(Beginning of SOURCE MATERIAL)

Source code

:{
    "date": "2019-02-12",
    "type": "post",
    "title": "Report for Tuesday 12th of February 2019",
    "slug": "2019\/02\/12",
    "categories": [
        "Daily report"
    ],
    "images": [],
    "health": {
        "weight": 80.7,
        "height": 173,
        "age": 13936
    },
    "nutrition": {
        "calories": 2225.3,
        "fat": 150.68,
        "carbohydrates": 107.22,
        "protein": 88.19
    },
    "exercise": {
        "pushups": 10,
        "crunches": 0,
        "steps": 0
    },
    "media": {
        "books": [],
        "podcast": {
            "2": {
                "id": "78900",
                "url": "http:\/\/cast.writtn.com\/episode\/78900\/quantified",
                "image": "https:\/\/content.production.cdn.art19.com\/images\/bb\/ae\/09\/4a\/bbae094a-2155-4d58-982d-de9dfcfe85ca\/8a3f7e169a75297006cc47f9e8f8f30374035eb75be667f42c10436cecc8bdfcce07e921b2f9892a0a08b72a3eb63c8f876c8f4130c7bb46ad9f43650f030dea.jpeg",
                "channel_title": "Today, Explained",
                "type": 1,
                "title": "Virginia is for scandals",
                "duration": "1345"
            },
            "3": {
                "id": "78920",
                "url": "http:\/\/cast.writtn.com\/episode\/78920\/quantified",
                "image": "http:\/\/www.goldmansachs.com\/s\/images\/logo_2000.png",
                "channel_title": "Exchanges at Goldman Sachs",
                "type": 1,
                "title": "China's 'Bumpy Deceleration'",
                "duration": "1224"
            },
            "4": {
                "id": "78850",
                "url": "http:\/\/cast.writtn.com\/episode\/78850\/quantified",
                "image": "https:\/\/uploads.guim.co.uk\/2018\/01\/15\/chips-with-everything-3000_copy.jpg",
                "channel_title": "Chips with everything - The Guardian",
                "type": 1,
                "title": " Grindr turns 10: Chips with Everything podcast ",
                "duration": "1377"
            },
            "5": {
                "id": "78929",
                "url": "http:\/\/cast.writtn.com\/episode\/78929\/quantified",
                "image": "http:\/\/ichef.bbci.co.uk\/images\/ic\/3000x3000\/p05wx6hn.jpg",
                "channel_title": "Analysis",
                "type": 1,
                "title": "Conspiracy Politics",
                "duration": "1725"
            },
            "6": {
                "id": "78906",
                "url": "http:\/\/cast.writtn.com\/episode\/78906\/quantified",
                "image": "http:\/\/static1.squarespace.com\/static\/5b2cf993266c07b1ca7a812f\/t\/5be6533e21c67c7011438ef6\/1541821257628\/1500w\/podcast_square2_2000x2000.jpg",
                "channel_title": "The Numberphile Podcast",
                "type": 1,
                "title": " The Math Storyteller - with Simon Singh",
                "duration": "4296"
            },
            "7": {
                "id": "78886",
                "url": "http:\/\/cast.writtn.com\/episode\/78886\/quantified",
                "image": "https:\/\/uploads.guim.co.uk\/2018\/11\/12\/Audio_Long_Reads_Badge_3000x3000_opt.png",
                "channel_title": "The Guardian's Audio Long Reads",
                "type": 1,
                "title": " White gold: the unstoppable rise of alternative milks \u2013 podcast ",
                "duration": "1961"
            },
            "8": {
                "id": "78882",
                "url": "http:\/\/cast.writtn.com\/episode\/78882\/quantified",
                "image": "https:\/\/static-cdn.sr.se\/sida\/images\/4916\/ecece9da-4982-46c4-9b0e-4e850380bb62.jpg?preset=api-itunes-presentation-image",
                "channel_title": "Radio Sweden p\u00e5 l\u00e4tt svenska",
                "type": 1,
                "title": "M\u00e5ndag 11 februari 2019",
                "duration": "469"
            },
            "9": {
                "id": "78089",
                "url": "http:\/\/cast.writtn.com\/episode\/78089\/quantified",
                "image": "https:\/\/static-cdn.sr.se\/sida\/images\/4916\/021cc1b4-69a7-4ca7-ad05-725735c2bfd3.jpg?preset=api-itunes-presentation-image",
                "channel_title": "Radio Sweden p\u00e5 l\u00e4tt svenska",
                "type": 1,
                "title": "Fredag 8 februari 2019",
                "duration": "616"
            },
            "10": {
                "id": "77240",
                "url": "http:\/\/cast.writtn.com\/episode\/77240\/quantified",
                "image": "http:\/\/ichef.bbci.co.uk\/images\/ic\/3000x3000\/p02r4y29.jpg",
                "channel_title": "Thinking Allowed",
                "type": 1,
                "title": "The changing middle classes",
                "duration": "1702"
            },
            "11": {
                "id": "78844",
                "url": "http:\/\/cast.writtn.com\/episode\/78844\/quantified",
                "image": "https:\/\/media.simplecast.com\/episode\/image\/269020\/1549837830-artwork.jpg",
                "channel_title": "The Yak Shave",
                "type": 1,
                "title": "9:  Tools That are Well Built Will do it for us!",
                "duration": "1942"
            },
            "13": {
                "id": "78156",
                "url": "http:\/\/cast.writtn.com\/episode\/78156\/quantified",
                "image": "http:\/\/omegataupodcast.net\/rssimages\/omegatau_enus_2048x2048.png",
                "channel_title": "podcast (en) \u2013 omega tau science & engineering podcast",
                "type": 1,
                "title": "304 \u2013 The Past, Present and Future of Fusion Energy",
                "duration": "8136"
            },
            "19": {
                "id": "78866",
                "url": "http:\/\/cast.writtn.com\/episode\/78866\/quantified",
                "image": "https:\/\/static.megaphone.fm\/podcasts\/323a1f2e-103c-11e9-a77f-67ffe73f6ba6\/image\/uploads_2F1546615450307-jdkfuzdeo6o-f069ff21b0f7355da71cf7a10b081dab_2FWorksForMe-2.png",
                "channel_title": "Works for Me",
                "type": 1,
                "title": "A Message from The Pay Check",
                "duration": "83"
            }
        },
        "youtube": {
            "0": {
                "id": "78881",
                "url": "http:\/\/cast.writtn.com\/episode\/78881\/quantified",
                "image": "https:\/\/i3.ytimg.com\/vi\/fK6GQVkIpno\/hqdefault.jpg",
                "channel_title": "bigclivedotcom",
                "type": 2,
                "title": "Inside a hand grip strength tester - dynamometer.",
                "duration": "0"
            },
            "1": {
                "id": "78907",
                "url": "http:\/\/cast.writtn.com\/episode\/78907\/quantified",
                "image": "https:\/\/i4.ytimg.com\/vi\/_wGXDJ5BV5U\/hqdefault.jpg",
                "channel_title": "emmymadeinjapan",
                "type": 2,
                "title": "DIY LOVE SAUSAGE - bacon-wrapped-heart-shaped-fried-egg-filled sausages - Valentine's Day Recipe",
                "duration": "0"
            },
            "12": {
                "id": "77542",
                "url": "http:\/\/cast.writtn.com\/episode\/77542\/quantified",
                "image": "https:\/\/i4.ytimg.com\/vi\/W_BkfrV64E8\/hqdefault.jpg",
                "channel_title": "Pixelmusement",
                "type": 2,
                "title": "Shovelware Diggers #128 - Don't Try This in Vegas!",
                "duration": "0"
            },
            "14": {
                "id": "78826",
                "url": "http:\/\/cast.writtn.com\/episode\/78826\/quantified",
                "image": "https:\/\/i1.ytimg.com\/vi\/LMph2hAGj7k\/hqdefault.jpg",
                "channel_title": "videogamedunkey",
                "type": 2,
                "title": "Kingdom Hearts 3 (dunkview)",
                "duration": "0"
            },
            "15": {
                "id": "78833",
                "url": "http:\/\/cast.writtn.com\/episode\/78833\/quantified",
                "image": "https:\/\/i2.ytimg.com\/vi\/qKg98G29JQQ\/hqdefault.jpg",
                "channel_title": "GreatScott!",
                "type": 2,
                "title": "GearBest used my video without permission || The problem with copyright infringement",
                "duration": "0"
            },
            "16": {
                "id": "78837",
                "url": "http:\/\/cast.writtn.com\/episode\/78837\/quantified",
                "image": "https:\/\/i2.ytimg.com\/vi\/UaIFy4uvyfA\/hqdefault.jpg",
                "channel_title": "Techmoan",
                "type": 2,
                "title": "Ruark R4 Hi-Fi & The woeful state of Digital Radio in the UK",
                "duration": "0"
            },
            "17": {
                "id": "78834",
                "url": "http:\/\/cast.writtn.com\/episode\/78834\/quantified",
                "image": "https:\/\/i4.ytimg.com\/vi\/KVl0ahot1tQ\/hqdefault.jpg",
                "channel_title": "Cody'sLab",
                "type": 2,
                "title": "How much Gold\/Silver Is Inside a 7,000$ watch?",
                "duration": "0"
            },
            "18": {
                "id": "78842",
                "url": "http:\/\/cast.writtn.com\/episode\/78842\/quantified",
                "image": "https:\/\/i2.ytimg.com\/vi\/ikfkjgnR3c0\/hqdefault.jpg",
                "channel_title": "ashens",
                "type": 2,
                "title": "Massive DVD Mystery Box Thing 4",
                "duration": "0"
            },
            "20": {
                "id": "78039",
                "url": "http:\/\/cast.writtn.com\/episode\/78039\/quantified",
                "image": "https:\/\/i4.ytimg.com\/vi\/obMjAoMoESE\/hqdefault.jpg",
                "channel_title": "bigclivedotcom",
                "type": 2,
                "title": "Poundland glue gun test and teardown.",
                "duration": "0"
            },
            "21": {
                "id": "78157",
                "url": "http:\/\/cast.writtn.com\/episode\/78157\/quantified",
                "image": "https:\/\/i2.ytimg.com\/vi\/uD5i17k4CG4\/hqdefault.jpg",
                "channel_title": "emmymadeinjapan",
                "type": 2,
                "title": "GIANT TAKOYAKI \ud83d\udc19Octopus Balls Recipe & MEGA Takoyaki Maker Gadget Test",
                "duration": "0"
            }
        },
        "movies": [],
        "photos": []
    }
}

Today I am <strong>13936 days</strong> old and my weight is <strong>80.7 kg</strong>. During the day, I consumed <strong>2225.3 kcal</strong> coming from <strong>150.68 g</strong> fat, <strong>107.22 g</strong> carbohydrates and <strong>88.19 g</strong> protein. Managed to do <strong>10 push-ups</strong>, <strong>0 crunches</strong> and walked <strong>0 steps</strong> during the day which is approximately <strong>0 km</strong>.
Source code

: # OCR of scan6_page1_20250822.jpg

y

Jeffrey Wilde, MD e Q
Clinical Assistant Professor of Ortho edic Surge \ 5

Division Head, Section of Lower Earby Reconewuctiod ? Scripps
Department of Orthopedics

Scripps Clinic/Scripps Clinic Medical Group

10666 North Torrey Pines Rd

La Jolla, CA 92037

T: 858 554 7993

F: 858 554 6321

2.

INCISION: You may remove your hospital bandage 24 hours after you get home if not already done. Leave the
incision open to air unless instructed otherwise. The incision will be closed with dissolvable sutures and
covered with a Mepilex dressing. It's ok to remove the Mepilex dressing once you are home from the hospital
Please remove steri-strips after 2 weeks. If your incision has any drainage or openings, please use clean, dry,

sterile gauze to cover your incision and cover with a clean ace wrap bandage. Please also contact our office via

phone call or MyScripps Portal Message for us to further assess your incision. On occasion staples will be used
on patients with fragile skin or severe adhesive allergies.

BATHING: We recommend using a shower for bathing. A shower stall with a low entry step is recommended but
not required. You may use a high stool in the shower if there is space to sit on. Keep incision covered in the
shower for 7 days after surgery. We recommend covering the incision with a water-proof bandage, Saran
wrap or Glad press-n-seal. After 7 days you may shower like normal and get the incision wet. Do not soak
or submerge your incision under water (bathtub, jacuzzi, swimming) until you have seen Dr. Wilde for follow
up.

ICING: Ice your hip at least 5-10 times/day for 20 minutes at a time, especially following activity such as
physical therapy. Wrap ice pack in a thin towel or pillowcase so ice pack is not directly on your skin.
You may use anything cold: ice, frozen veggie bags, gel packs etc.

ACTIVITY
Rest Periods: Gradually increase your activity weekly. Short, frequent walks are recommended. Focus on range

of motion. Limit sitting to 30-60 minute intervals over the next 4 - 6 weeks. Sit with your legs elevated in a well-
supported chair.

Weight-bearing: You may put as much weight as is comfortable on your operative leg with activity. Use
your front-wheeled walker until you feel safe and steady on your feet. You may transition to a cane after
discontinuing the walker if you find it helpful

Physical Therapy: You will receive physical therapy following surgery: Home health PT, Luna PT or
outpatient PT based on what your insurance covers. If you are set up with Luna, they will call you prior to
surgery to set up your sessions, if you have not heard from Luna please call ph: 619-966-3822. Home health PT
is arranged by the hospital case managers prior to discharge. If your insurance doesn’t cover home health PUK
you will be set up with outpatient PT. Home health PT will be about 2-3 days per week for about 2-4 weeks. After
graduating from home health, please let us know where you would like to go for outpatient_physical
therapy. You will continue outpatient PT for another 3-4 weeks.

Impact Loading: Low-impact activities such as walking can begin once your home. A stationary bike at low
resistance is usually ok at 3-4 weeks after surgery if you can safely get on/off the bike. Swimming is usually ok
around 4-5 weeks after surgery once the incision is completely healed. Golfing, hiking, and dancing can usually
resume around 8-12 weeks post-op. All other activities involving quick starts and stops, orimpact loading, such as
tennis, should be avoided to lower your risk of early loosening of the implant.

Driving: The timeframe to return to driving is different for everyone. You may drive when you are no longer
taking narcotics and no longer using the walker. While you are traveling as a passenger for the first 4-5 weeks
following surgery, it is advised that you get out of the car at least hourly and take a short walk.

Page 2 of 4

(End of SOURCE MATERIAL)

WHAT THE TASK REQUIRES: Which lines above contain the word "used"? Copy each of them.

WRITTEN REPLY:
                "title": "GearBest used my video without permission || The problem with copyright infringement",
phone call or MyScripps Portal Message for us to further assess your incision. On occasion staples will be used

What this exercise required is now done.